The railways in the north east US in particular suffered almost a 'perfect storm' of de-industrialisation, modern highway building, airline growth, government regulation, excessive train crew sizes (standard freight train crew was 5 people) and unprofitable passenger services. This eventually resulted an ill-fated merger in 1968 of most of the NE railroads into one company - Penn Central - which then went bankrupt two years later. The fallout from that resulted in many of the longer distance passenger services being abandoned and the big-city commuter services becoming the responsibility of city/state transit agencies (Metro-North, New Jersey Transit, SEPTA, MARC, MBTA etc.). It also spurred the creation of Amtrak in 1971 to take over responsibility for most long-distance passenger services (and eventually the some of the infrastructure like the NEC).

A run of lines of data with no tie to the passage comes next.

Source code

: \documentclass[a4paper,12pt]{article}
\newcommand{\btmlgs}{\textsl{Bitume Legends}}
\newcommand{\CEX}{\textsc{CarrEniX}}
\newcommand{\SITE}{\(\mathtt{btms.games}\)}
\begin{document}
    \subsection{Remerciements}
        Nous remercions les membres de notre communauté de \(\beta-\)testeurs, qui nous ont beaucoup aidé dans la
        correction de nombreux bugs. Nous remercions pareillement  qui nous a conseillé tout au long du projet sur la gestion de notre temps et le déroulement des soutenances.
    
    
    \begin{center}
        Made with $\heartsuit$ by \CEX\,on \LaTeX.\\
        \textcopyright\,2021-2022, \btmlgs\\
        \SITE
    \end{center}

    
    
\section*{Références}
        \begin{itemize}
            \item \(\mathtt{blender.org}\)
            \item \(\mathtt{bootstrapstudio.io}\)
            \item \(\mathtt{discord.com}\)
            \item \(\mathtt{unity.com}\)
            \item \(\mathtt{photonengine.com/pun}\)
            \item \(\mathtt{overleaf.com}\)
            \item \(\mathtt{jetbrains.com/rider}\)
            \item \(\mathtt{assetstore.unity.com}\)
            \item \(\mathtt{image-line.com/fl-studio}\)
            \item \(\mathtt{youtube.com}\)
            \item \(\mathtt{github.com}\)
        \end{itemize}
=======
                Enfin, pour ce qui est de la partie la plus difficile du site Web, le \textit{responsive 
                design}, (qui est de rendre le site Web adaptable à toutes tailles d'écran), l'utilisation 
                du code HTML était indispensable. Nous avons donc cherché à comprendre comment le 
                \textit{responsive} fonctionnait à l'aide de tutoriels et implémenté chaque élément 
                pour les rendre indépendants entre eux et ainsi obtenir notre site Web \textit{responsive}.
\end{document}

The freight railway part of Penn Central was later nationalised as 'Conrail', stripped back to a core network, freight rates de-regulated, crew sizes reduced to two, nursed back to profitability and then privatised (it later sold itself to two other railroads who got roughly 50% each of the route network).
Railroads in the rest of the US didn't suffer anything like as badly - there were some bankruptcies (the Rock Island was probably the biggest), and nearly all of them abandoned most of their long-distance passenger services, but generally mergers allowed parallel routes to be rationalised etc. to cut costs and remain competitive for freight.